(Items from a data source)
————————
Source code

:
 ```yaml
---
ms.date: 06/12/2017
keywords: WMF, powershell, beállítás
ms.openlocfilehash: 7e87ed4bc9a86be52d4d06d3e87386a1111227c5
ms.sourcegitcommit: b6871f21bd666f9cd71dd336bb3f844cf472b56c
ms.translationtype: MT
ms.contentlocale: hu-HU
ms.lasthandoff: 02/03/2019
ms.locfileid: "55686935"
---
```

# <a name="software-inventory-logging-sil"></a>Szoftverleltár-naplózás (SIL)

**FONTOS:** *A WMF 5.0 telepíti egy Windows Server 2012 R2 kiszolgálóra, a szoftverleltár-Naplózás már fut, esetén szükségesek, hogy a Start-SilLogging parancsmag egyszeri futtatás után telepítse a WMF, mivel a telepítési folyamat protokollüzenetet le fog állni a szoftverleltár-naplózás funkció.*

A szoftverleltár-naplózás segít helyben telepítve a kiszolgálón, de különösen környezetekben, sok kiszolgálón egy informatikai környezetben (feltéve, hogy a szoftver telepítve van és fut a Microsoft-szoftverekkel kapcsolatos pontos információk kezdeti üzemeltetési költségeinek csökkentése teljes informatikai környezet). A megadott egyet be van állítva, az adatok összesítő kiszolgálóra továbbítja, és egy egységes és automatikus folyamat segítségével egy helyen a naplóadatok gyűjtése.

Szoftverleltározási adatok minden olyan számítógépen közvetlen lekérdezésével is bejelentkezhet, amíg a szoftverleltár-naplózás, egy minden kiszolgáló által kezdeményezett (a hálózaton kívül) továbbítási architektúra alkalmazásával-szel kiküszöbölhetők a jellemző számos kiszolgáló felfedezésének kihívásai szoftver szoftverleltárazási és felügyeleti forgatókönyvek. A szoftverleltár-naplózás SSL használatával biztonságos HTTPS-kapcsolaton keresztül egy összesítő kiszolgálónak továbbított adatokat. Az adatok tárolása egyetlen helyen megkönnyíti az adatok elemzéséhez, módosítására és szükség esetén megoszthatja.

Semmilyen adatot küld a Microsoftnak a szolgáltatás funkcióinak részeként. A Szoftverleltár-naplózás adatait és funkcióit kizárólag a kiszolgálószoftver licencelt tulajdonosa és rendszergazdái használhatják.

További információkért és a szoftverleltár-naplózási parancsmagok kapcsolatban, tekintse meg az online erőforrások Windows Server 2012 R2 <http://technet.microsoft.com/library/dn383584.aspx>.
————————
* Task statement
Nothing but the lines with "folyamat" should be returned, copied from the entries above.

* The completed task
**FONTOS:** *A WMF 5.0 telepíti egy Windows Server 2012 R2 kiszolgálóra, a szoftverleltár-Naplózás már fut, esetén szükségesek, hogy a Start-SilLogging parancsmag egyszeri futtatás után telepítse a WMF, mivel a telepítési folyamat protokollüzenetet le fog állni a szoftverleltár-naplózás funkció.*
A szoftverleltár-naplózás segít helyben telepítve a kiszolgálón, de különösen környezetekben, sok kiszolgálón egy informatikai környezetben (feltéve, hogy a szoftver telepítve van és fut a Microsoft-szoftverekkel kapcsolatos pontos információk kezdeti üzemeltetési költségeinek csökkentése teljes informatikai környezet). A megadott egyet be van állítva, az adatok összesítő kiszolgálóra továbbítja, és egy egységes és automatikus folyamat segítségével egy helyen a naplóadatok gyűjtése.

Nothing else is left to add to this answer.